INSTRUCTIONS FOR THE TASK - Only one stretch of the data below is wanted: the lines from the one with "Understand that this" through the one with "not library code.", repeated exactly.

[Opening INFORMATION PROVIDED section]

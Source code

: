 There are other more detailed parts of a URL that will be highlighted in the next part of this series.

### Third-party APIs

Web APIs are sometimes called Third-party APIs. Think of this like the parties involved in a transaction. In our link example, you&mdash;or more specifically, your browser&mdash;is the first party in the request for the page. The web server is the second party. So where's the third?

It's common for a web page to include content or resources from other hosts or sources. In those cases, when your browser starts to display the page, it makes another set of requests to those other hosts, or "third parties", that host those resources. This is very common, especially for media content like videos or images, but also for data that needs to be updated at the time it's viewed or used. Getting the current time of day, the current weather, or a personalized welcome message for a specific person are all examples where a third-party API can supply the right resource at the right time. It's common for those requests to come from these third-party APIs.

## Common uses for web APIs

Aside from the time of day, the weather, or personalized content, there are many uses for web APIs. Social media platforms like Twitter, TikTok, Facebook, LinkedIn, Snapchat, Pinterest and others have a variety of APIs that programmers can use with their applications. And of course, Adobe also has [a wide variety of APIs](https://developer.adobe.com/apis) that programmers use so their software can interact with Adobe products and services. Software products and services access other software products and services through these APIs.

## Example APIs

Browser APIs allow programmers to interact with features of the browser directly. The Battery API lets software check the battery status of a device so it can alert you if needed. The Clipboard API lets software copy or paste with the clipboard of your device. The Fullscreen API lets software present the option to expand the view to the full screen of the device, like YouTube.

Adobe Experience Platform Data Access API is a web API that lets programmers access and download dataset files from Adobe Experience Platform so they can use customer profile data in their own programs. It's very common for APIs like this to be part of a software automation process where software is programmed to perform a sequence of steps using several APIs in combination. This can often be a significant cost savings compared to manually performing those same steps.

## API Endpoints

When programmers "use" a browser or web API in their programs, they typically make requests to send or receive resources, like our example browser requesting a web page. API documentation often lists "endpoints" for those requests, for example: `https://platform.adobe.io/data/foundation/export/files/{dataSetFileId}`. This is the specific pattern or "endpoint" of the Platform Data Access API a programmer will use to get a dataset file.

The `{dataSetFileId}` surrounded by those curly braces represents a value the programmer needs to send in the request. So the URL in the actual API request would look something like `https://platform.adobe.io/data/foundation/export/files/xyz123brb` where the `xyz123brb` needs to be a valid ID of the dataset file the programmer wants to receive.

[Closing INFORMATION PROVIDED section]
[Opening INFORMATION PROVIDED section]

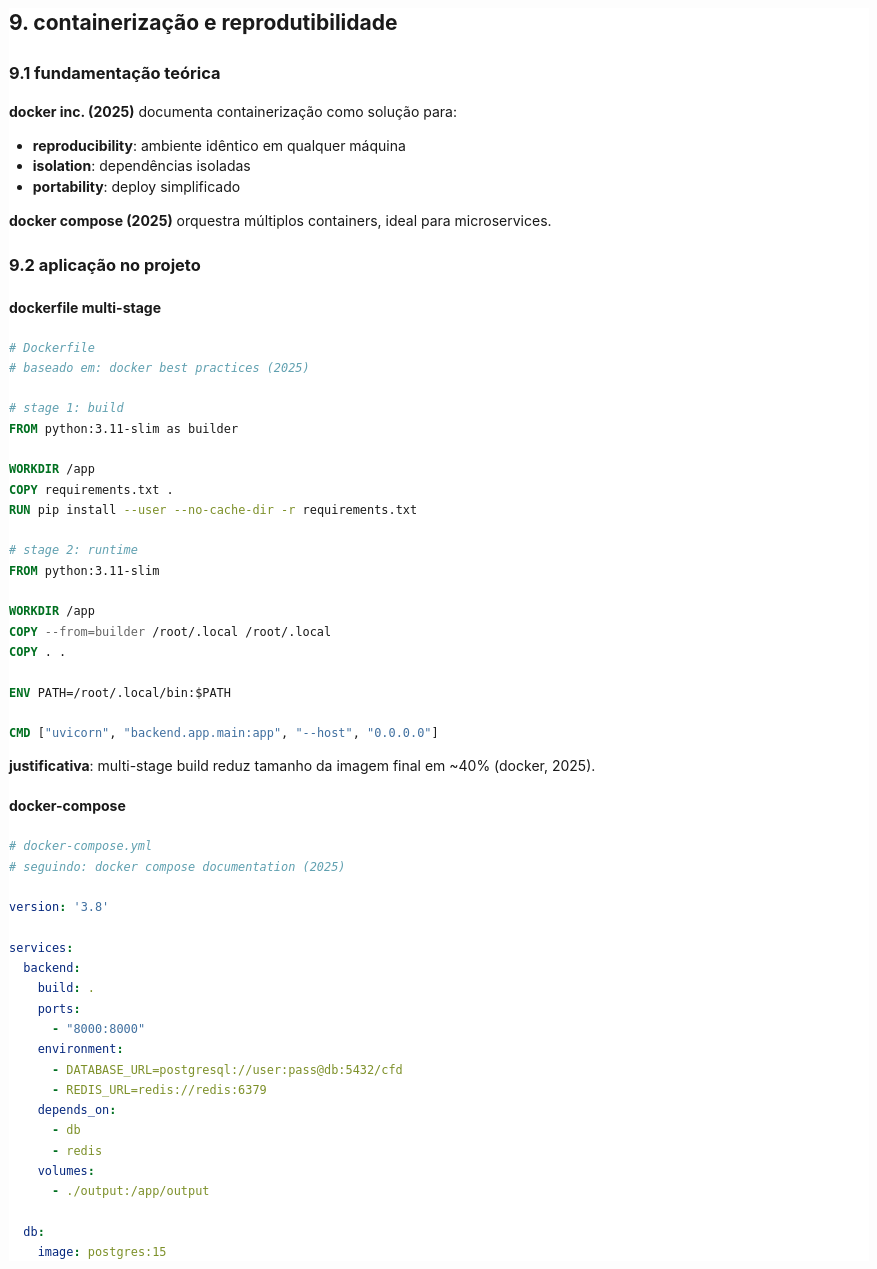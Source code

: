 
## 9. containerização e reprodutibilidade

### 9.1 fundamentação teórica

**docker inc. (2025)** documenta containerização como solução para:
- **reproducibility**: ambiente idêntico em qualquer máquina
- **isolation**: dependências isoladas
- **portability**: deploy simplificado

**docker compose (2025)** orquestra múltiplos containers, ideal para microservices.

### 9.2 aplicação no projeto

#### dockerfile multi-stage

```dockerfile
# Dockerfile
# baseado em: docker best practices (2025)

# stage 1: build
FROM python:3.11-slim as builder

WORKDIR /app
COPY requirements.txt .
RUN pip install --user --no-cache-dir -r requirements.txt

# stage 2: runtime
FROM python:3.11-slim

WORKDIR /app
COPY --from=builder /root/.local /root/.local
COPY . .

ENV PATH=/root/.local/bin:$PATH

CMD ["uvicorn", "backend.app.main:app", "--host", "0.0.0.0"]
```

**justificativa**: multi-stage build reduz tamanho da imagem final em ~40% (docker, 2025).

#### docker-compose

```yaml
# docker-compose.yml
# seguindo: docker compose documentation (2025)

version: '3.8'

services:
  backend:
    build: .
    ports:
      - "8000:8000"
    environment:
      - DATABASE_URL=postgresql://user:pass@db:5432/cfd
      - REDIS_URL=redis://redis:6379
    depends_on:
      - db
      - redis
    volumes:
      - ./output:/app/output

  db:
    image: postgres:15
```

[Closing INFORMATION PROVIDED section]
[Opening INFORMATION PROVIDED section]

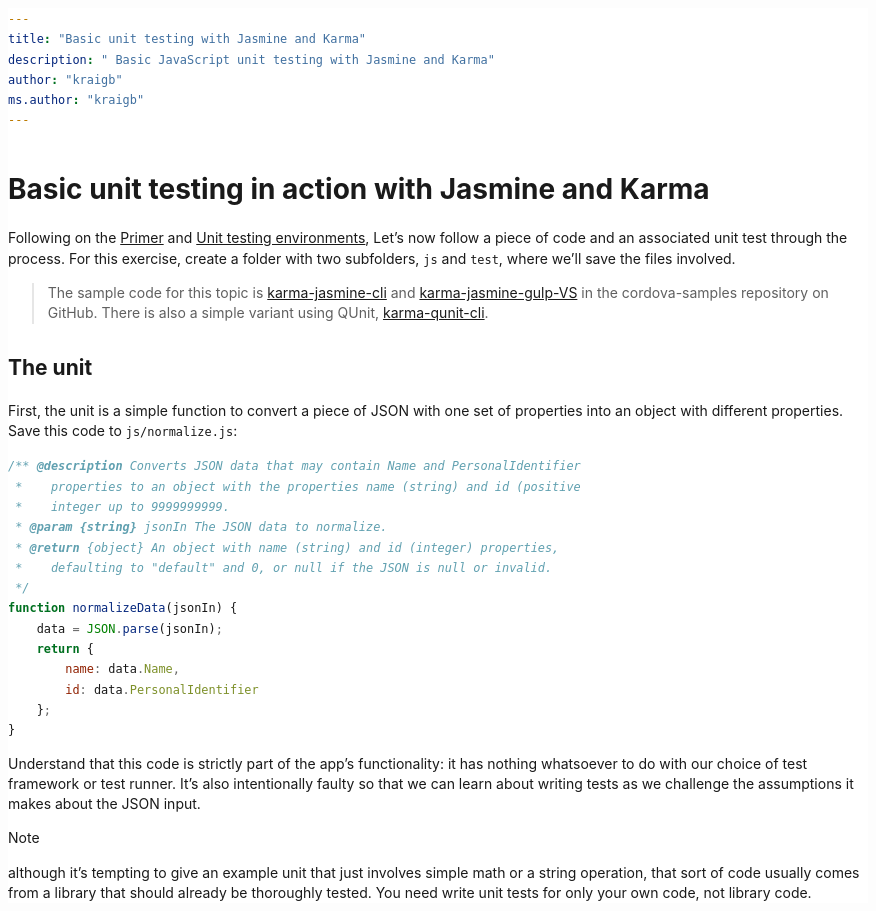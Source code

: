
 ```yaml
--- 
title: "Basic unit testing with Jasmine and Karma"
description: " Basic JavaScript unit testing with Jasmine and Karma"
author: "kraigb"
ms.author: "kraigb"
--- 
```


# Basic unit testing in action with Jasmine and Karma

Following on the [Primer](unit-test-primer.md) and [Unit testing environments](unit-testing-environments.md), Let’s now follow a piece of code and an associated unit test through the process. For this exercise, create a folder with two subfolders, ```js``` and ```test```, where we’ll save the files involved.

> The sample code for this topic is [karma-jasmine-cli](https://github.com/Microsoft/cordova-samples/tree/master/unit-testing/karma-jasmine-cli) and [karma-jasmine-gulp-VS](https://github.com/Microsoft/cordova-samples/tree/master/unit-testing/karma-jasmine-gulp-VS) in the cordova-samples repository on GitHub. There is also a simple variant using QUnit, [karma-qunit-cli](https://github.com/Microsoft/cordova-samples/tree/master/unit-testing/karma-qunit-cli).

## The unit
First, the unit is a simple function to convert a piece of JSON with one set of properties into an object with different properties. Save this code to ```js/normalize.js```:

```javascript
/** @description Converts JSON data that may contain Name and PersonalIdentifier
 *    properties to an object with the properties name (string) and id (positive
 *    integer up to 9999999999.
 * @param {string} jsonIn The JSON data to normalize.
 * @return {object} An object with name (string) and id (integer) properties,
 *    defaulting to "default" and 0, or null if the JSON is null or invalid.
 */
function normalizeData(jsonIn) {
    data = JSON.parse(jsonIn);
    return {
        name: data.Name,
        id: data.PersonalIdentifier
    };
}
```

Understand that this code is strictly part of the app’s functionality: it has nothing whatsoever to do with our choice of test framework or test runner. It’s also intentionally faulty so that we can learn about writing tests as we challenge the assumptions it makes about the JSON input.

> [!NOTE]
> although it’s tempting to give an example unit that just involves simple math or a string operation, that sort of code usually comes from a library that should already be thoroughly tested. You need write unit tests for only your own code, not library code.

[Closing INFORMATION PROVIDED section]

FINISHED EXERCISE -
Understand that this code is strictly part of the app’s functionality: it has nothing whatsoever to do with our choice of test framework or test runner. It’s also intentionally faulty so that we can learn about writing tests as we challenge the assumptions it makes about the JSON input.

> [!NOTE]
> although it’s tempting to give an example unit that just involves simple math or a string operation, that sort of code usually comes from a library that should already be thoroughly tested. You need write unit tests for only your own code, not library code.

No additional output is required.